Dorothy Sarbitt (sometimes Sarbit) was an English silversmith floruit 1750s, and based at least partly in London; she also produced work under the name Dorothy Mills. She was classified as a largeworker when2 she applied for her own mark after the death of her husband in 1752. She later registered a mark under Dorothy Sarbitt. Her mark is not known after 1754. Her work is in the collections of National Museum of Women in the Arts, Minneapolis Institute of Arts and the Hillwood Estate, Museum & Gardens in Washington.

== Life ==
Sarbitt was first married to largeworker Hugh Mills, and after his death registered a mark, as Dorothy Mills, on 6 April 1752, at which time she was classified as a largeworker and as a widow.
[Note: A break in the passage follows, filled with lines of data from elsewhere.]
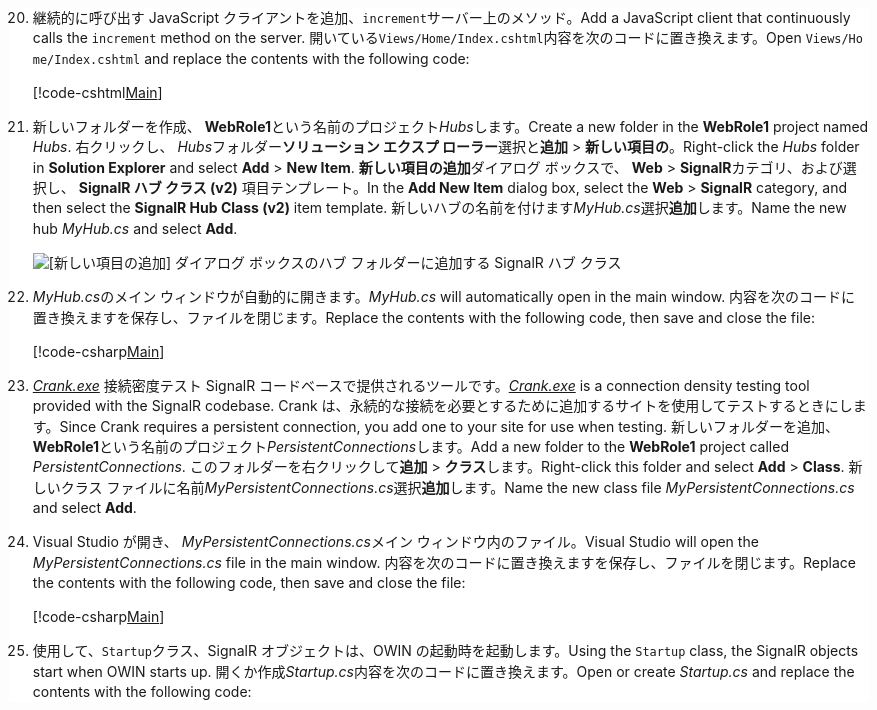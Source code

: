 20. <span data-ttu-id="c4fec-162">継続的に呼び出す JavaScript クライアントを追加、`increment`サーバー上のメソッド。</span><span class="sxs-lookup"><span data-stu-id="c4fec-162">Add a JavaScript client that continuously calls the `increment` method on the server.</span></span> <span data-ttu-id="c4fec-163">開いている`Views/Home/Index.cshtml`内容を次のコードに置き換えます。</span><span class="sxs-lookup"><span data-stu-id="c4fec-163">Open `Views/Home/Index.cshtml` and replace the contents with the following code:</span></span>

    [!code-cshtml[Main](using-signalr-performance-counters-in-an-azure-web-role/samples/sample6.cshtml)]

21. <span data-ttu-id="c4fec-164">新しいフォルダーを作成、 **WebRole1**という名前のプロジェクト*Hubs*します。</span><span class="sxs-lookup"><span data-stu-id="c4fec-164">Create a new folder in the **WebRole1** project named *Hubs*.</span></span> <span data-ttu-id="c4fec-165">右クリックし、 *Hubs*フォルダー**ソリューション エクスプ ローラー**選択と**追加** > **新しい項目の**。</span><span class="sxs-lookup"><span data-stu-id="c4fec-165">Right-click the *Hubs* folder in **Solution Explorer** and select **Add** > **New Item**.</span></span> <span data-ttu-id="c4fec-166">**新しい項目の追加**ダイアログ ボックスで、 **Web** > **SignalR**カテゴリ、および選択し、 **SignalR ハブ クラス (v2)** 項目テンプレート。</span><span class="sxs-lookup"><span data-stu-id="c4fec-166">In the **Add New Item** dialog box, select the **Web** > **SignalR** category, and then select the **SignalR Hub Class (v2)** item template.</span></span> <span data-ttu-id="c4fec-167">新しいハブの名前を付けます*MyHub.cs*選択**追加**します。</span><span class="sxs-lookup"><span data-stu-id="c4fec-167">Name the new hub *MyHub.cs* and select **Add**.</span></span>

    ![[新しい項目の追加] ダイアログ ボックスのハブ フォルダーに追加する SignalR ハブ クラス](using-signalr-performance-counters-in-an-azure-web-role/_static/image13.png)

22. <span data-ttu-id="c4fec-169">*MyHub.cs*のメイン ウィンドウが自動的に開きます。</span><span class="sxs-lookup"><span data-stu-id="c4fec-169">*MyHub.cs* will automatically open in the main window.</span></span> <span data-ttu-id="c4fec-170">内容を次のコードに置き換えますを保存し、ファイルを閉じます。</span><span class="sxs-lookup"><span data-stu-id="c4fec-170">Replace the contents with the following code, then save and close the file:</span></span>

    [!code-csharp[Main](using-signalr-performance-counters-in-an-azure-web-role/samples/sample7.cs)]

23. <span data-ttu-id="c4fec-171">*[Crank.exe](signalr-connection-density-testing-with-crank.md)* 接続密度テスト SignalR コードベースで提供されるツールです。</span><span class="sxs-lookup"><span data-stu-id="c4fec-171">*[Crank.exe](signalr-connection-density-testing-with-crank.md)* is a connection density testing tool provided with the SignalR codebase.</span></span> <span data-ttu-id="c4fec-172">Crank は、永続的な接続を必要とするために追加するサイトを使用してテストするときにします。</span><span class="sxs-lookup"><span data-stu-id="c4fec-172">Since Crank requires a persistent connection, you add one to your site for use when testing.</span></span> <span data-ttu-id="c4fec-173">新しいフォルダーを追加、 **WebRole1**という名前のプロジェクト*PersistentConnections*します。</span><span class="sxs-lookup"><span data-stu-id="c4fec-173">Add a new folder to the **WebRole1** project called *PersistentConnections*.</span></span> <span data-ttu-id="c4fec-174">このフォルダーを右クリックして**追加** > **クラス**します。</span><span class="sxs-lookup"><span data-stu-id="c4fec-174">Right-click this folder and select **Add** > **Class**.</span></span> <span data-ttu-id="c4fec-175">新しいクラス ファイルに名前*MyPersistentConnections.cs*選択**追加**します。</span><span class="sxs-lookup"><span data-stu-id="c4fec-175">Name the new class file *MyPersistentConnections.cs* and select **Add**.</span></span>

24. <span data-ttu-id="c4fec-176">Visual Studio が開き、 *MyPersistentConnections.cs*メイン ウィンドウ内のファイル。</span><span class="sxs-lookup"><span data-stu-id="c4fec-176">Visual Studio will open the *MyPersistentConnections.cs* file in the main window.</span></span> <span data-ttu-id="c4fec-177">内容を次のコードに置き換えますを保存し、ファイルを閉じます。</span><span class="sxs-lookup"><span data-stu-id="c4fec-177">Replace the contents with the following code, then save and close the file:</span></span>

    [!code-csharp[Main](using-signalr-performance-counters-in-an-azure-web-role/samples/sample8.cs)]

25. <span data-ttu-id="c4fec-178">使用して、`Startup`クラス、SignalR オブジェクトは、OWIN の起動時を起動します。</span><span class="sxs-lookup"><span data-stu-id="c4fec-178">Using the `Startup` class, the SignalR objects start when OWIN starts up.</span></span> <span data-ttu-id="c4fec-179">開くか作成*Startup.cs*内容を次のコードに置き換えます。</span><span class="sxs-lookup"><span data-stu-id="c4fec-179">Open or create *Startup.cs* and replace the contents with the following code:</span></span>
Evidence exists that she had by this time entered into a partnership with goldsmith Thomas Sarbitt; a mark from 1746-47 attests to this, as does another registered in 1748-49. She registered a second mark of her own as Dorothy Sarbitt on 13 December 1753. An address of Saffron Hill is listed for at least part of her career. It appears that Thomas Sarbitt had retired or died by 1752; the following year Dorothy married John Sarbitt, whose relation to the other is unknown. No record of her hallmark is known past 1754, indicating that she may have closed the business down in that year.

== Work ==
A George II sauce boat hallmarked "Dorothy Mills", produced in conjunction with Thomas Sarbitt and dating to 1748, is owned by the National Museum of Women in the Arts. The same institution owns several pieces hallmarked "Dorothy Sarbitt", including a pair of George II salvers from 1753 and another George II salver from 1754. A George II salver from 1754 was sold by Bonhams in 2025, from the collection of the Earl and Countess of Perth. The Minneapolis Institute of Arts is possessed of a cream jug attributed to Mills and Sarbitt and dated 1749/50. A tray possibly made by Dorothy Sarbitt in conjunction with Daniel Shaw, dated 1754, is in the collection of Hillwood Estate, Museum & Gardens.